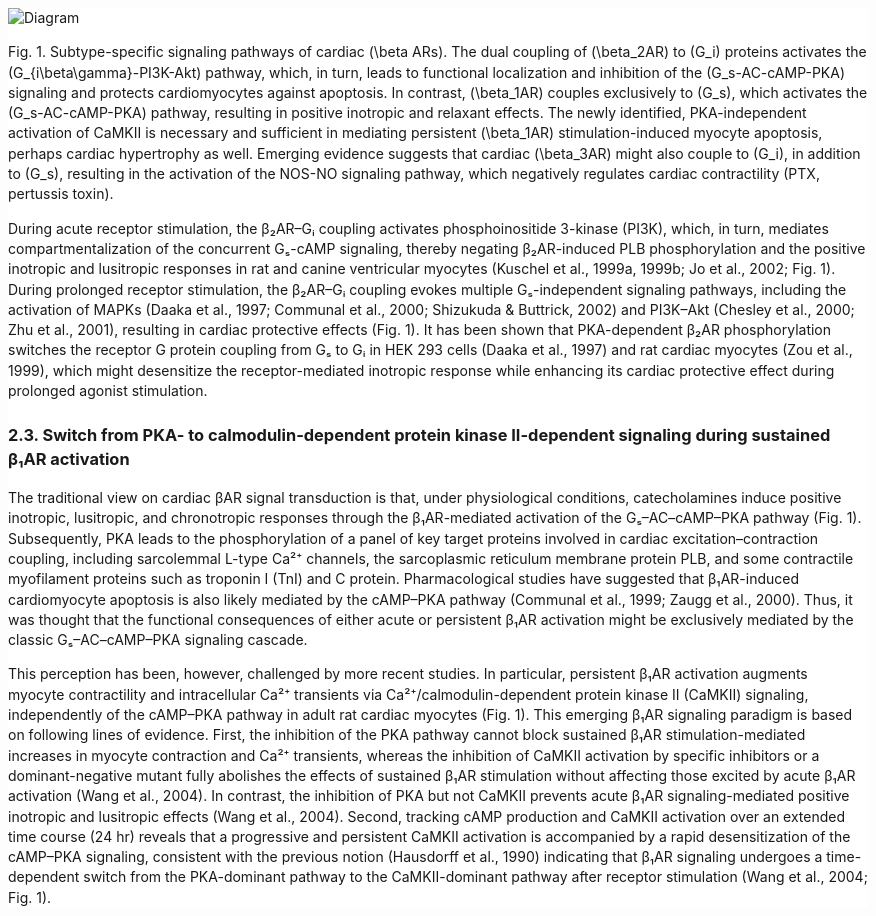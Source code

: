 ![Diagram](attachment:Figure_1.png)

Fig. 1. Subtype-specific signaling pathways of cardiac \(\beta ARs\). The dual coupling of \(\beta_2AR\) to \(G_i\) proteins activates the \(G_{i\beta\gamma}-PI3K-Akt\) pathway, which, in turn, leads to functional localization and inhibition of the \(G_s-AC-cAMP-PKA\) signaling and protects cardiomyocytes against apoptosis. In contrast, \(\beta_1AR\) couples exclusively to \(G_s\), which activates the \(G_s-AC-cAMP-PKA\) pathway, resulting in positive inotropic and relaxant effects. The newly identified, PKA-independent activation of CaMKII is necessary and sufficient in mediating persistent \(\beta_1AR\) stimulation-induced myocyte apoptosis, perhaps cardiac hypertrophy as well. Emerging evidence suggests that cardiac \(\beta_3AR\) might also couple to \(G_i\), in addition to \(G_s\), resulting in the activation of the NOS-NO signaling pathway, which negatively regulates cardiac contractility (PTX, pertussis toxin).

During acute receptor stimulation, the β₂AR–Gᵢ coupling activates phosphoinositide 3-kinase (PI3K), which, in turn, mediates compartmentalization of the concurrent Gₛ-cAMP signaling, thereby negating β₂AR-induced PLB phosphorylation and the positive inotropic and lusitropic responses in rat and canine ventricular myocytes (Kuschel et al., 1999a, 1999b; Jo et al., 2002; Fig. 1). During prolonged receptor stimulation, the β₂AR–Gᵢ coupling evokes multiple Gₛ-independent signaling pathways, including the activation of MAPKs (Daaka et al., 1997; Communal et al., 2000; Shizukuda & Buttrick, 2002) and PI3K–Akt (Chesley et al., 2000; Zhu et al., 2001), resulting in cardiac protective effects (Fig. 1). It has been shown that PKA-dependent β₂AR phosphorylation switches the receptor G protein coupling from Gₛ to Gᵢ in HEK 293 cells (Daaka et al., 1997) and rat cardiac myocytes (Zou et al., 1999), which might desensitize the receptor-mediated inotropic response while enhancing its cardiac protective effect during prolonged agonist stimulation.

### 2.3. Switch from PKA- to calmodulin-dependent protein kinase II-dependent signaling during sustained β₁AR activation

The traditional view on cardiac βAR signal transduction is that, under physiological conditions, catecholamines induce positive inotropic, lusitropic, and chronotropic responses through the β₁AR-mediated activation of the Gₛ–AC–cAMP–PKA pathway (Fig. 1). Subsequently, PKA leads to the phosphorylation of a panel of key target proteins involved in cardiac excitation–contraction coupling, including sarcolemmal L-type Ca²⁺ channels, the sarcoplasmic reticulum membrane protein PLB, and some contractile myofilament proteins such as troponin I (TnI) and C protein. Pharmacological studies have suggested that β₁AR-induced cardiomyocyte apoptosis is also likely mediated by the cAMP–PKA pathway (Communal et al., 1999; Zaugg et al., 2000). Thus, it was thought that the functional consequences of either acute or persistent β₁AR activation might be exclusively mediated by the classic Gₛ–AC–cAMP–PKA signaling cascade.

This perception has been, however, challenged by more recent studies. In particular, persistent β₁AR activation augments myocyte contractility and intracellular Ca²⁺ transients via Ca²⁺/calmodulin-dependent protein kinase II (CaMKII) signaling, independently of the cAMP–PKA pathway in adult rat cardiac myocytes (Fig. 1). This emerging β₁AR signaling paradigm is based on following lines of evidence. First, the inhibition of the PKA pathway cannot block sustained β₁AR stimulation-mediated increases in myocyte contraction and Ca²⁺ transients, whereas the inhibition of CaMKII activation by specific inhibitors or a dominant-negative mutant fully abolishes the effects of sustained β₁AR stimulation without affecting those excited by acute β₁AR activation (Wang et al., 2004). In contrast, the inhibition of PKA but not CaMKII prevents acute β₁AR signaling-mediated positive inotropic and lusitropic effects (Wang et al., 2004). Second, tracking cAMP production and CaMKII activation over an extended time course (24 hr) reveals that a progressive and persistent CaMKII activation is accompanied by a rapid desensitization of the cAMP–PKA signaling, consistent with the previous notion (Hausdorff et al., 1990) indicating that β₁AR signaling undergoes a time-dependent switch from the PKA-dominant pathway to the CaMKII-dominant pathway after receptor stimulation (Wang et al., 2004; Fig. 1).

____________

Write out every entry again word for word, without any of the pictures.

#### [WRITTEN ANSWER]
Source code

: ![Diagram](attachment:Figure_1.png)

Fig. 1. Subtype-specific signaling pathways of cardiac \(\beta ARs\). The dual coupling of \(\beta_2AR\) to \(G_i\) proteins activates the \(G_{i\beta\gamma}-PI3K-Akt\) pathway, which, in turn, leads to functional localization and inhibition of the \(G_s-AC-cAMP-PKA\) signaling and protects cardiomyocytes against apoptosis. In contrast, \(\beta_1AR\) couples exclusively to \(G_s\), which activates the \(G_s-AC-cAMP-PKA\) pathway, resulting in positive inotropic and relaxant effects. The newly identified, PKA-independent activation of CaMKII is necessary and sufficient in mediating persistent \(\beta_1AR\) stimulation-induced myocyte apoptosis, perhaps cardiac hypertrophy as well. Emerging evidence suggests that cardiac \(\beta_3AR\) might also couple to \(G_i\), in addition to \(G_s\), resulting in the activation of the NOS-NO signaling pathway, which negatively regulates cardiac contractility (PTX, pertussis toxin).

During acute receptor stimulation, the β₂AR–Gᵢ coupling activates phosphoinositide 3-kinase (PI3K), which, in turn, mediates compartmentalization of the concurrent Gₛ-cAMP signaling, thereby negating β₂AR-induced PLB phosphorylation and the positive inotropic and lusitropic responses in rat and canine ventricular myocytes (Kuschel et al., 1999a, 1999b; Jo et al., 2002; Fig. 1). During prolonged receptor stimulation, the β₂AR–Gᵢ coupling evokes multiple Gₛ-independent signaling pathways, including the activation of MAPKs (Daaka et al., 1997; Communal et al., 2000; Shizukuda & Buttrick, 2002) and PI3K–Akt (Chesley et al., 2000; Zhu et al., 2001), resulting in cardiac protective effects (Fig. 1). It has been shown that PKA-dependent β₂AR phosphorylation switches the receptor G protein coupling from Gₛ to Gᵢ in HEK 293 cells (Daaka et al., 1997) and rat cardiac myocytes (Zou et al., 1999), which might desensitize the receptor-mediated inotropic response while enhancing its cardiac protective effect during prolonged agonist stimulation.

### 2.3. Switch from PKA- to calmodulin-dependent protein kinase II-dependent signaling during sustained β₁AR activation

The traditional view on cardiac βAR signal transduction is that, under physiological conditions, catecholamines induce positive inotropic, lusitropic, and chronotropic responses through the β₁AR-mediated activation of the Gₛ–AC–cAMP–PKA pathway (Fig. 1). Subsequently, PKA leads to the phosphorylation of a panel of key target proteins involved in cardiac excitation–contraction coupling, including sarcolemmal L-type Ca²⁺ channels, the sarcoplasmic reticulum membrane protein PLB, and some contractile myofilament proteins such as troponin I (TnI) and C protein. Pharmacological studies have suggested that β₁AR-induced cardiomyocyte apoptosis is also likely mediated by the cAMP–PKA pathway (Communal et al., 1999; Zaugg et al., 2000). Thus, it was thought that the functional consequences of either acute or persistent β₁AR activation might be exclusively mediated by the classic Gₛ–AC–cAMP–PKA signaling cascade.

This perception has been, however, challenged by more recent studies. In particular, persistent β₁AR activation augments myocyte contractility and intracellular Ca²⁺ transients via Ca²⁺/calmodulin-dependent protein kinase II (CaMKII) signaling, independently of the cAMP–PKA pathway in adult rat cardiac myocytes (Fig. 1). This emerging β₁AR signaling paradigm is based on following lines of evidence. First, the inhibition of the PKA pathway cannot block sustained β₁AR stimulation-mediated increases in myocyte contraction and Ca²⁺ transients, whereas the inhibition of CaMKII activation by specific inhibitors or a dominant-negative mutant fully abolishes the effects of sustained β₁AR stimulation without affecting those excited by acute β₁AR activation (Wang et al., 2004). In contrast, the inhibition of PKA but not CaMKII prevents acute β₁AR signaling-mediated positive inotropic and lusitropic effects (Wang et al., 2004). Second, tracking cAMP production and CaMKII activation over an extended time course (24 hr) reveals that a progressive and persistent CaMKII activation is accompanied by a rapid desensitization of the cAMP–PKA signaling, consistent with the previous notion (Hausdorff et al., 1990) indicating that β₁AR signaling undergoes a time-dependent switch from the PKA-dominant pathway to the CaMKII-dominant pathway after receptor stimulation (Wang et al., 2004; Fig. 1).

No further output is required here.